» **Action item**:
Each line from the one that contains "server version: 4.4.10" to the end of the material must be quoted exactly; include both end lines and nothing else.

» **Data extract**:
•••

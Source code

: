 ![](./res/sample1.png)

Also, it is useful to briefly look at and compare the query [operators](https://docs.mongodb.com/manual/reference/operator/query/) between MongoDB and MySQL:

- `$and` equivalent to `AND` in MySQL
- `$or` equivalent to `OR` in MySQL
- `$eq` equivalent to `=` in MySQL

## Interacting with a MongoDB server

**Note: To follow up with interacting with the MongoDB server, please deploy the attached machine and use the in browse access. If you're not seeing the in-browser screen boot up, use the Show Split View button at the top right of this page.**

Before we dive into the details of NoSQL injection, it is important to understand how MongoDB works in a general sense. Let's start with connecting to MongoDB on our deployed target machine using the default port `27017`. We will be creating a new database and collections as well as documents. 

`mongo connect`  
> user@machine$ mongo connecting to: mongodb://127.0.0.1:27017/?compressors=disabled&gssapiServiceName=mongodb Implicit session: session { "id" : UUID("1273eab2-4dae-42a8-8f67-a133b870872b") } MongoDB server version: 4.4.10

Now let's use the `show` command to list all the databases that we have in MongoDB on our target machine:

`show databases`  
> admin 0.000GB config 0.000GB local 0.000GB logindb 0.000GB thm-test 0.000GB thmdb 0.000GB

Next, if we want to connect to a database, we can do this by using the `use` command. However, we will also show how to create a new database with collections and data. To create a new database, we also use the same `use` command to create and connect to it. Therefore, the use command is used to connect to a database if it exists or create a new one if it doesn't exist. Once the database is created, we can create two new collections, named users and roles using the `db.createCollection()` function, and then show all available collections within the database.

•••

» **Response below**:
> user@machine$ mongo connecting to: mongodb://127.0.0.1:27017/?compressors=disabled&gssapiServiceName=mongodb Implicit session: session { "id" : UUID("1273eab2-4dae-42a8-8f67-a133b870872b") } MongoDB server version: 4.4.10

Now let's use the `show` command to list all the databases that we have in MongoDB on our target machine:

`show databases`  
> admin 0.000GB config 0.000GB local 0.000GB logindb 0.000GB thm-test 0.000GB thmdb 0.000GB

Next, if we want to connect to a database, we can do this by using the `use` command. However, we will also show how to create a new database with collections and data. To create a new database, we also use the same `use` command to create and connect to it. Therefore, the use command is used to connect to a database if it exists or create a new one if it doesn't exist. Once the database is created, we can create two new collections, named users and roles using the `db.createCollection()` function, and then show all available collections within the database.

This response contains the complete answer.